Overview (philosophy?)
“You never change things by fighting the existing reality. To change something, build a new model that makes the existing model obsolete.”
R. Buckminster Fuller
I tried to do this with fiat currencies first, before clickforcharity, and it proved to be too difficult. In fact it was impossible because fiat currencies require a centralized entity to do the transactions. I can not send you money directly using my debit card, it has to go via a business.
The existing charity system is that people send money to an organization. The organization then pays people to distribute the money or the things that money can buy to the recipients. To put it politely, this system has not worked out well for the recipients.
The direct sponsor system instead strips down the whole concept of charity and throws out everything that is non-essential. We then build a system to provide what is actually needed, instead of just copying what already exists.
In essence, charity involves two parties—a donor and a recipient—as well as some item, service or currency to be given.

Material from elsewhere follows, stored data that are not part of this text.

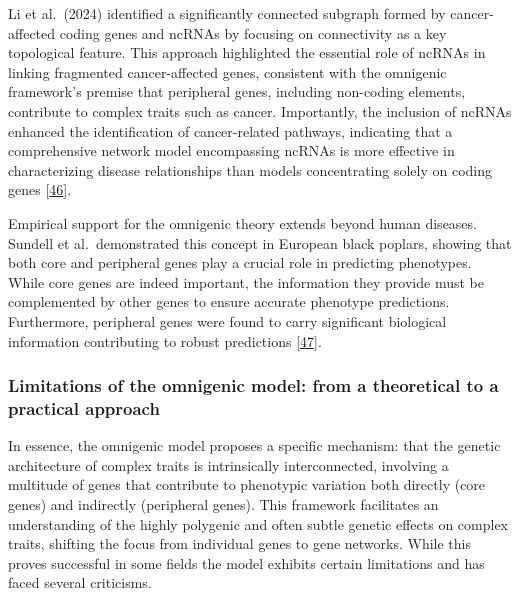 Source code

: Li et al.~(2024) identified a significantly connected subgraph formed by cancer-affected coding genes and ncRNAs by focusing on connectivity as a key topological feature.
This approach highlighted the essential role of ncRNAs in linking fragmented cancer-affected genes, consistent with the omnigenic framework's premise that peripheral genes, including non-coding elements, contribute to complex traits such as cancer.
Importantly, the inclusion of ncRNAs enhanced the identification of cancer-related pathways, indicating that a comprehensive network model encompassing ncRNAs is more effective in characterizing disease relationships than models concentrating solely on coding genes {[}\protect\hyperlink{ref-13VkGrWQR}{46}{]}.

Empirical support for the omnigenic theory extends beyond human diseases.
Sundell et al.~demonstrated this concept in European black poplars, showing that both core and peripheral genes play a crucial role in predicting phenotypes.
While core genes are indeed important, the information they provide must be complemented by other genes to ensure accurate phenotype predictions.
Furthermore, peripheral genes were found to carry significant biological information contributing to robust predictions {[}\protect\hyperlink{ref-EgquVUSg}{47}{]}.

\hypertarget{limitations-of-the-omnigenic-model-from-a-theoretical-to-a-practical-approach}{%
\subsubsection{Limitations of the omnigenic model: from a theoretical to a practical approach}\label{limitations-of-the-omnigenic-model-from-a-theoretical-to-a-practical-approach}}

In essence, the omnigenic model proposes a specific mechanism: that the genetic architecture of complex traits is intrinsically interconnected, involving a multitude of genes that contribute to phenotypic variation both directly (core genes) and indirectly (peripheral genes).
This framework facilitates an understanding of the highly polygenic and often subtle genetic effects on complex traits, shifting the focus from individual genes to gene networks.
While this proves successful in some fields the model exhibits certain limitations and has faced several criticisms.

These are the only prerequisites for charity to happen. What we need to design is a system that will satisfy the needs of both of those parties and only those parties.
Needs
…we didn’t build Mac for anybody else. We built it for ourselves. We were the group of people who were going to judge whether it was great or not. We weren’t going to go out and do market research. We just wanted to build the best thing we could build.
Steve Jobs, Playboy interview, February 1985
At the very basic level, we have someone with money and someone who needs that money. The donor needs
- to be able to send the money with the absolute minimum of cost of transaction
- to verify that the recipient got the money
- to verify that the recipient is using the money in the agreed way to achieve an agreed aim.
The recipient needs
- to be able to receive money in a way that doesn’t leave him beholden to any middleman.
- to have an easy-to-use system to communicate with the donor so as to satisfy the donor that he is doing what was agreed.
These needs together constitute the requirements for the direct sponsor system. The sponsor and recipient will be the only people taken into consideration in the design. Other people, such as teachers, aid workers and so on need not be considered at all because they will be employed by the recipients themselves and not by “Direct Sponsor”. They will have to negotiate with the recipients and to do what the recipients want done.
Naturally, we all seek to explain what we perceive in terms of the phase we have been in rather than in terms of the phase we are moving towards. We are like water molecules trying to understand the process of boiling and evaporation in the absence of any concept of being in a gaseous (vapour) state.